No había visto nada parecido desde la reforma de la ortografía, cuando una multitud de defensores de nuestra lengua se lanzó a las redes y a los medios de comunicación en contra de algunos cambios. Qué tiempos aquellos. Si yo hubiera tenido otra edad, me habría creído que la ortografía era una cuestión importante en nuestro país, que de ahí íbamos a pasar a eliminar las faltas de todos los escritos, y a vernos libres de latiguillos odiosos, eufemismos ridículos y puestas en valor. Pero no.

Los buenos propósitos, si es que los hubo, que no hubieron, como escribiría alguno de aquellos defensores, duraron lo que duró la polémica, apenas un suspiro. Y ahora está pasando más o menos lo mismo. Y si yo tuviera otra edad y bastante menos experiencia, creería que todos los que critican el premio son apasionados lectores, amantes de los libros, grandes conocedores de otros poetas que podrían haber obtenido el galardón.

Y también que muchos que lo defienden verían con los mismos buenos ojos que un escritor ganara un premio de música, pero no.

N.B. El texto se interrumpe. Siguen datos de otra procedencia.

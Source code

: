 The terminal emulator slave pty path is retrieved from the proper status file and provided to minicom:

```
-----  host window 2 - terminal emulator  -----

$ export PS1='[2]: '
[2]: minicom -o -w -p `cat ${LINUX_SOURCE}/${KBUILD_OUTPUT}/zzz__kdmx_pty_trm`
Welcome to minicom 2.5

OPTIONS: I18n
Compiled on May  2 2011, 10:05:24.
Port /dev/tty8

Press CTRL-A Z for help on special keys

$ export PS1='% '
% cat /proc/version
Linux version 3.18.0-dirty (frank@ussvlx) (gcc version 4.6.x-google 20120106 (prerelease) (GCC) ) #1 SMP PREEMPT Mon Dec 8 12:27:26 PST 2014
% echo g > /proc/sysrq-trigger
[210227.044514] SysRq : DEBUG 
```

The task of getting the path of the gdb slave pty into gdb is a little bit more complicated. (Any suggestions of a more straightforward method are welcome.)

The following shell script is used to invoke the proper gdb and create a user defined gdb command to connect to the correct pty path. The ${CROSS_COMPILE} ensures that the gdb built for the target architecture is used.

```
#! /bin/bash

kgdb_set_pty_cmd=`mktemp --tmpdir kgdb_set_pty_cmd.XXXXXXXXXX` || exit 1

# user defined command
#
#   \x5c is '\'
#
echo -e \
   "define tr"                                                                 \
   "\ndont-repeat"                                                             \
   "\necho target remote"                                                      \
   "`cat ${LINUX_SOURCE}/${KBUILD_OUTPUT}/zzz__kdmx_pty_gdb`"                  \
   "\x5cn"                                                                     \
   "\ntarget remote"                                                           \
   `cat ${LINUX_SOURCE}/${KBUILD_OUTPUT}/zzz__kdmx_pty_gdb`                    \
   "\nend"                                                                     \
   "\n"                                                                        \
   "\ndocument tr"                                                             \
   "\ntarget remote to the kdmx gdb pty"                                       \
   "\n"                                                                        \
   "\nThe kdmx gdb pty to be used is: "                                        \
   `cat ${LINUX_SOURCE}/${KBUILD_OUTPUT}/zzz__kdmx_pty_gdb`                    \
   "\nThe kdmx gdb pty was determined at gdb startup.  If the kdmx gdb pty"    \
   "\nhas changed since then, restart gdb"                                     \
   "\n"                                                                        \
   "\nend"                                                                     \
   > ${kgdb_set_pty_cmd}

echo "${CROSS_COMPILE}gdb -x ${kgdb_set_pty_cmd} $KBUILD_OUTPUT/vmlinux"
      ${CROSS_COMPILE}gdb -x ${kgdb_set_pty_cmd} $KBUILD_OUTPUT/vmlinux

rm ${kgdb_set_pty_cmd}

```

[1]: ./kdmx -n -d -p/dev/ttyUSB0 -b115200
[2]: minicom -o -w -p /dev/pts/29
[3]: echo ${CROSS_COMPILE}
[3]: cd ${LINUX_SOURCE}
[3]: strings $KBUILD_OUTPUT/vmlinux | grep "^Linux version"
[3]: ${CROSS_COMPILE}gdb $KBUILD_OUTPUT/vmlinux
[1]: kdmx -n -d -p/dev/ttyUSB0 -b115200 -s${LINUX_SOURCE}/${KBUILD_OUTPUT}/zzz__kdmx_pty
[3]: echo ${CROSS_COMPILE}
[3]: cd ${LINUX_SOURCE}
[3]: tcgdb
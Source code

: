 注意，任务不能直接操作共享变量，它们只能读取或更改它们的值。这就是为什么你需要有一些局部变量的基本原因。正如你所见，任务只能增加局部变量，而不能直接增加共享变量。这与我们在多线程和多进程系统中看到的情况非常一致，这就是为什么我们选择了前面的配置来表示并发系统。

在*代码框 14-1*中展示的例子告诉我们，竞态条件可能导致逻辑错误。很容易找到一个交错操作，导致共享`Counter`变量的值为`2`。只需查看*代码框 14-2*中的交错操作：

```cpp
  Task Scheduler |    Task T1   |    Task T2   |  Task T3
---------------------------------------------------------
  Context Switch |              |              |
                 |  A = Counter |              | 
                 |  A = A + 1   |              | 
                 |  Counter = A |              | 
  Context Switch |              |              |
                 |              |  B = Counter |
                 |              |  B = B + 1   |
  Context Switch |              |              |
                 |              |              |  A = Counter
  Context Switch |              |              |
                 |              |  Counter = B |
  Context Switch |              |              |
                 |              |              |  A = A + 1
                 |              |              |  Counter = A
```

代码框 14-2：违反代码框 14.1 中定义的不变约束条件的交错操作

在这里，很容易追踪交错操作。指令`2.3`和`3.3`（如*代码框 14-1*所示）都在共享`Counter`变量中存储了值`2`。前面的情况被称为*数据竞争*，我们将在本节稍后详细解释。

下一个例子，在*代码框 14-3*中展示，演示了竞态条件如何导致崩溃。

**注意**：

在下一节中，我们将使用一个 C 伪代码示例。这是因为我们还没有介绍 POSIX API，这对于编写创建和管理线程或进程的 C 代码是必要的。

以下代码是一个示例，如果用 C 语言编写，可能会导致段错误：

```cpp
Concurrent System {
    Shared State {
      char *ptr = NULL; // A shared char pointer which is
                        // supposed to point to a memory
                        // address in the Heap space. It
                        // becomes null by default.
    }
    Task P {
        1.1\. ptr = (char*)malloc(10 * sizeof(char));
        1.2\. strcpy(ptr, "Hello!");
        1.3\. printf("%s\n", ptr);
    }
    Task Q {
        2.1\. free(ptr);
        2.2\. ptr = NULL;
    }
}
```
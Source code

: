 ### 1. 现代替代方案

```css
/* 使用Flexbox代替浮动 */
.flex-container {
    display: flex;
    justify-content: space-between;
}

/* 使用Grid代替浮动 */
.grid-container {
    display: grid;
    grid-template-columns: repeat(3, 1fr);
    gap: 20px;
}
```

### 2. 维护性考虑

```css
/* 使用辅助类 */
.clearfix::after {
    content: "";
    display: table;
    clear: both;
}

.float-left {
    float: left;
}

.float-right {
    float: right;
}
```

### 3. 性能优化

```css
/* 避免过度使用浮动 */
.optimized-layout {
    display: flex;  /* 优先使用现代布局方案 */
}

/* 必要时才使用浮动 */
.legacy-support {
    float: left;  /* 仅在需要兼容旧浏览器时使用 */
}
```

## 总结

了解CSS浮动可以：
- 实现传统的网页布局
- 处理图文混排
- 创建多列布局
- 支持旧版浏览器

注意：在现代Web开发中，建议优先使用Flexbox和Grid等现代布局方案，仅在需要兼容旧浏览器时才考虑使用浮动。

Lo importante es que este año se ha conseguido que vuelva a hablarse de qué es la literatura. Y que se nos recuerde que cada jurado premia a quien quiere.

Basta recordar algunos escritores que no ganaron el Nobel y otros que sí lo hicieron. Autores de países lejanos, desconocidos algunos incluso para los buenos lectores, azote de los profesores de lengua que cada año temblábamos por estas fechas. Es cierto que gracias a estos premios, hemos conocido escritores a los que nunca nos habríamos acercado. Y también es cierto que este año el jurado ha conseguido que la literatura vuelva a ser noticia. Quedémonos con eso. Lo otro, lo de escribir correctamente y disfrutar de la lectura, pertenece al ámbito de lo personal y cotidiano, ajeno a premios, tanto si se los conceden a un músico como si se los quitan a un poeta.